Data excerpts
= = = = =
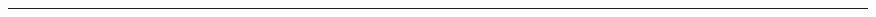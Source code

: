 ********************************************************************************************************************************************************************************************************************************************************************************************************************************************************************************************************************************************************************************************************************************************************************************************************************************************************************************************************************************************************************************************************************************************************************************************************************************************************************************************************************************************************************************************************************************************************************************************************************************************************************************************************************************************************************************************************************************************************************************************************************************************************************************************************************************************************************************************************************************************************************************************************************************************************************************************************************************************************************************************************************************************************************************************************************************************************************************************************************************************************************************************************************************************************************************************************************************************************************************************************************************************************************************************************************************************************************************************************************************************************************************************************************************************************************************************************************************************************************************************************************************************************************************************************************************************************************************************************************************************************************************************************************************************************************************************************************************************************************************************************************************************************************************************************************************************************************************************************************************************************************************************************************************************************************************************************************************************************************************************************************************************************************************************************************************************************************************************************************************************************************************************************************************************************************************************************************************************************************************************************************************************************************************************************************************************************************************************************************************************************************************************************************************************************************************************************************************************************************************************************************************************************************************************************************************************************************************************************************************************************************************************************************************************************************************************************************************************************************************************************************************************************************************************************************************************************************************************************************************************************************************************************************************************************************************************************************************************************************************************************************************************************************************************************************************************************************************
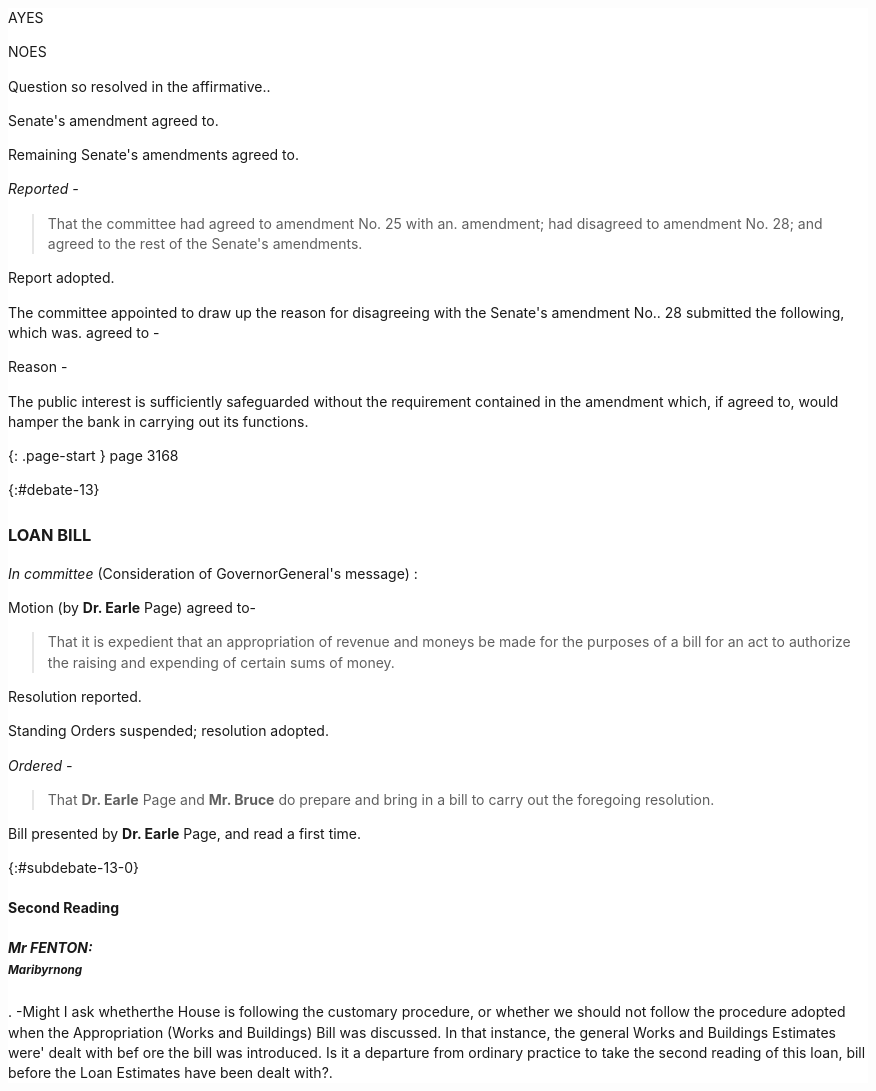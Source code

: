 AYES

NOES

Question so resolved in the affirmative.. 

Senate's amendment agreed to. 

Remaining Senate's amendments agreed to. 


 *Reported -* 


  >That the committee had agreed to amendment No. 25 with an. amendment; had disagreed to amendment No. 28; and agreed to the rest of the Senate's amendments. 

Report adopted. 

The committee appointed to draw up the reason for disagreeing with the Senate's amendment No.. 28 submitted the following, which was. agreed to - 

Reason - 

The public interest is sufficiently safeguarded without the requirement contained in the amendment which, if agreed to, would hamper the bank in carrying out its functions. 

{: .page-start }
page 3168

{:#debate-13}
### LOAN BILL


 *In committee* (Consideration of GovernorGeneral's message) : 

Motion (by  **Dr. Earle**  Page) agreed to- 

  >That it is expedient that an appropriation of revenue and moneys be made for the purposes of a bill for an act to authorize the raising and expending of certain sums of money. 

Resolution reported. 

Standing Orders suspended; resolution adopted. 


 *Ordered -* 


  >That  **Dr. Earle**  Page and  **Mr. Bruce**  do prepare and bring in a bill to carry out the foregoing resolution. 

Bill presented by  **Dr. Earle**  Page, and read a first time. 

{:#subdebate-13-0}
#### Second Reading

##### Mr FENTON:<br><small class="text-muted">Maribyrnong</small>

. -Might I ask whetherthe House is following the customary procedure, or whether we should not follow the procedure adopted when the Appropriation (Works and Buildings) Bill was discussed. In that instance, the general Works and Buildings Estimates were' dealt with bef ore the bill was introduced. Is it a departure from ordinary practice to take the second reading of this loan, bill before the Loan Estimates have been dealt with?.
= = = = =
About this exercise:
For the records above, state how many lines contain the word "adopted". Give only the number.

Exercise answer:
3